Chloe shared the idea with her husband Jim, who researched the concept and the non-profit group that shares its name. He liked it, too, and the couple decided to join in on the “take a book, leave a book” community reading phenomenon.

“We both love to read, but we wanted to help get kids away from television and video games,” Jim said. “We knew that if they were hooked on a free book, they might read that instead.”

All over the world, people like Chloe and Jim are setting up a “Little Free Library” – a birdhouse-like receptacle on their property housing books that are free for the taking, and allowing readers to donate books they’re no longer reading.
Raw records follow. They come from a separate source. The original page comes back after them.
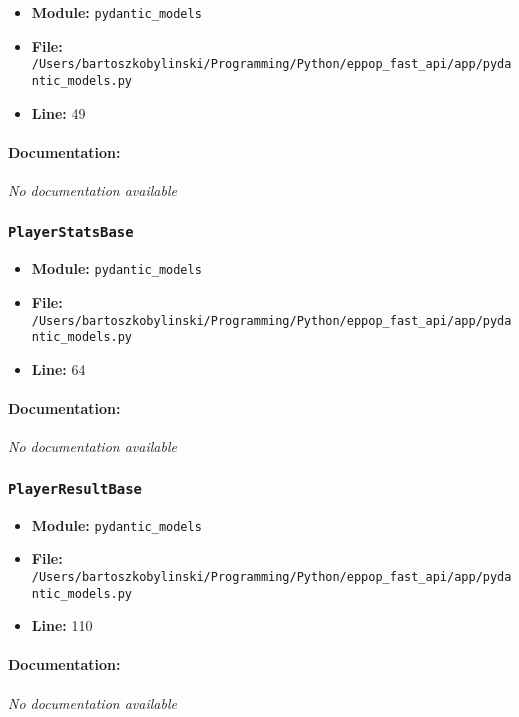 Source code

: \documentclass[11pt,a4paper]{article}
\begin{document}
\begin{itemize}
    \item \textbf{Module:} \texttt{pydantic\_models}
    \item \textbf{File:} \texttt{/Users/bartoszkobylinski/Programming/Python/eppop\_fast\_api/app/pydantic\_models.py}
    \item \textbf{Line:} 49
\end{itemize}

\paragraph{Documentation:} \textit{No documentation available}


\vspace{1em}
\subsubsection{\texttt{PlayerStatsBase}}

\begin{itemize}
    \item \textbf{Module:} \texttt{pydantic\_models}
    \item \textbf{File:} \texttt{/Users/bartoszkobylinski/Programming/Python/eppop\_fast\_api/app/pydantic\_models.py}
    \item \textbf{Line:} 64
\end{itemize}

\paragraph{Documentation:} \textit{No documentation available}


\vspace{1em}
\subsubsection{\texttt{PlayerResultBase}}

\begin{itemize}
    \item \textbf{Module:} \texttt{pydantic\_models}
    \item \textbf{File:} \texttt{/Users/bartoszkobylinski/Programming/Python/eppop\_fast\_api/app/pydantic\_models.py}
    \item \textbf{Line:} 110
\end{itemize}

\paragraph{Documentation:} \textit{No documentation available}
\end{document}
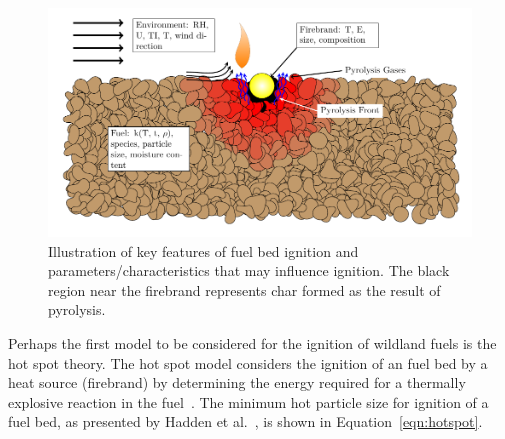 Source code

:         \begin{figure}[hpbt]
            \centering
                \includegraphics[width=\textwidth]{Figures/dissertationBed.pdf}
            \caption{Illustration of key features of fuel bed ignition and parameters/characteristics that may influence ignition. The black region near the firebrand represents char formed as the result of pyrolysis.}
            \label{fig:ignitionDiagram}
        \end{figure}
    
    Perhaps the first model to be considered for the ignition of wildland fuels is the hot spot theory. The hot spot model considers the ignition of an fuel bed by a heat source (firebrand) by determining the energy required for a thermally explosive reaction in the fuel~\cite{Zinn1962InitiationSpots, Thomas1965}. The minimum hot particle size for ignition of a fuel bed, as presented by Hadden et al.~\cite{Hadden2011}, is shown in Equation~\ref{eqn:hotspot}.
The concept has spread like wildfire, and Little Free Libraries can be found from coast to coast and in various countries around the world. One look at the Little Free Library online map will show readers where the closest library is to them, and also guide them in planning their own. Once a library is completed and ready to be installed, the owners can register it on the site and get a charter number, and their library will be placed on the map with all the others.

Seeing the website, the map and all the Little Free Libraries worldwide got Chloe and Jim excited, and they decided to move forward with their own, which would be housed at their home on Garden Street in Cranston, right near Dutemple Elemenary School.

Building plans and blueprints are available on the website, and actual completed libraries can be purchased for a fee, but Jim planned to build theirs himself. In order to do that, they first needed to get the lumber for their little library.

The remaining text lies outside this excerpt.